I guess one of the most common (and often successful) attacks we see is a simple brute force/password spray against weak accounts - especially shared mailboxes. From that particular access, the most common next step attackers will take is to send out spam/phishing emails from the compromised account.


Even with Modern Authentication and MFA enabled, I guess we are still open to types of attacks.

Obviously basic authentication is enabled by default, and basic auth does not support MFA to begin with And essentially means that you can get in with nothing more than a username and password.


With the thought of having MFA not enabled just yet, switching completely to modern authentication and disabling basic is a major security improvement in itself.


For example, credentials in a modern auth compatible app are not stored on the client device, and when the connection state changes the client is required to re-authenticate.


So it currently has got me thinking, even with enabling MFA for all of our users, its still half the job complete - so I guess I boast the question to the greater community in regards to the best way to approach disabling the less secure protocols (IMAP/POP/SMTP AUTH) MS Best practice would suggest to turn off any services which you are not using.


So I do boast the question and we really want to make this roll out a streamlined as possible with the disabling of IMAP/POP/SMTP AUTH firstly, we still have a few other services that users are grumpy about the disabling of.


So what method works best?

1. Disabling IMAP/POP/SMTP auth via Set-CasMailbox - although mailboxplans do not accept disabling SMTP auth at that level.

2. Creating a Authentication Policy and disable the protocols.

3. Using CA disabling all legacy authentication protocols.
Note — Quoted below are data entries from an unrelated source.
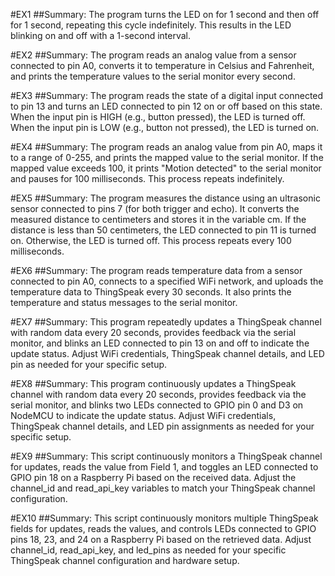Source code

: #EX1
##Summary:
The program turns the LED on for 1 second and then off for 1 second, repeating this cycle indefinitely. This results in the LED blinking on and off with a 1-second interval.

#EX2
##Summary:
The program reads an analog value from a sensor connected to pin A0, converts it to temperature in Celsius and Fahrenheit, and prints the temperature values to the serial monitor every second.

#EX3
##Summary:
The program reads the state of a digital input connected to pin 13 and turns an LED connected to pin 12 on or off based on this state. When the input pin is HIGH (e.g., button pressed), the LED is turned off. When the input pin is LOW (e.g., button not pressed), the LED is turned on.

#EX4
##Summary:
The program reads an analog value from pin A0, maps it to a range of 0-255, and prints the mapped value to the serial monitor. If the mapped value exceeds 100, it prints "Motion detected" to the serial monitor and pauses for 100 milliseconds. This process repeats indefinitely.

#EX5
##Summary:
The program measures the distance using an ultrasonic sensor connected to pins 7 (for both trigger and echo). It converts the measured distance to centimeters and stores it in the variable cm. If the distance is less than 50 centimeters, the LED connected to pin 11 is turned on. Otherwise, the LED is turned off. This process repeats every 100 milliseconds.

#EX6
##Summary:
The program reads temperature data from a sensor connected to pin A0, connects to a specified WiFi network, and uploads the temperature data to ThingSpeak every 30 seconds. It also prints the temperature and status messages to the serial monitor.

#EX7
##Summary:
This program repeatedly updates a ThingSpeak channel with random data every 20 seconds, provides feedback via the serial monitor, and blinks an LED connected to pin 13 on and off to indicate the update status. Adjust WiFi credentials, ThingSpeak channel details, and LED pin as needed for your specific setup.

#EX8
##Summary:
This program continuously updates a ThingSpeak channel with random data every 20 seconds, provides feedback via the serial monitor, and blinks two LEDs connected to GPIO pin 0 and D3 on NodeMCU to indicate the update status. Adjust WiFi credentials, ThingSpeak channel details, and LED pin assignments as needed for your specific setup.

#EX9
##Summary:
This script continuously monitors a ThingSpeak channel for updates, reads the value from Field 1, and toggles an LED connected to GPIO pin 18 on a Raspberry Pi based on the received data. Adjust the channel_id and read_api_key variables to match your ThingSpeak channel configuration.

#EX10
##Summary:
This script continuously monitors multiple ThingSpeak fields for updates, reads the values, and controls LEDs connected to GPIO pins 18, 23, and 24 on a Raspberry Pi based on the retrieved data. Adjust channel_id, read_api_key, and led_pins as needed for your specific ThingSpeak channel configuration and hardware setup.









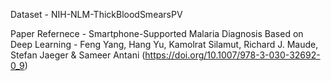 Dataset - NIH-NLM-ThickBloodSmearsPV


Paper Refernece - Smartphone-Supported Malaria Diagnosis Based on Deep Learning - Feng Yang, Hang Yu, Kamolrat Silamut, Richard J. Maude, Stefan Jaeger & Sameer Antani (https://doi.org/10.1007/978-3-030-32692-0_9)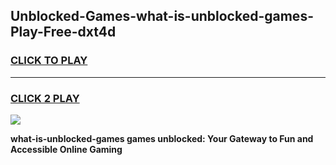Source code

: 
## Unblocked-Games-what-is-unblocked-games-Play-Free-dxt4d
<h3>
<a href="https://premium76.site?title=what-is-unblocked-games&ref=09A">CLICK TO PLAY</a></h3>
<hr>

<h3>
<a href="https://premium76.site?title=what-is-unblocked-games&ref=09A">CLICK 2 PLAY</a>
  
</h3>

<a href="https://premium76.site?title=what-is-unblocked-games&ref=09A"><img src="https://clearcache.store/games.png"></a>


**what-is-unblocked-games games unblocked: Your Gateway to Fun and Accessible Online Gaming**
Happy to suggestions - or open to anyone's recommendations when going through the above.

2 Replies

If you're only concerned with Exchange, use an auth policy - it blocks any attempts on the pre-auth layer, so they don't even reach Azure AD. Complementing this with a CA policy that blocks legacy auth is also a good idea. 



 Those protocols are only at the exchange levels, we have already implemented CA policies for elevated privilege accounts, which don't have any further services assigned.


Auth policy has me on the fence at this stage as the underlying attempt is blocked at the pre-auth layer, I would still like to review failed attempts as this is a requirement. So will most likely be leaning towards disabling at the cas level.


The other CA policy implemented is currently set on reporting, along with a workbook created in order to pull down the insights - so we can work towards disabling the other basic auth protocols.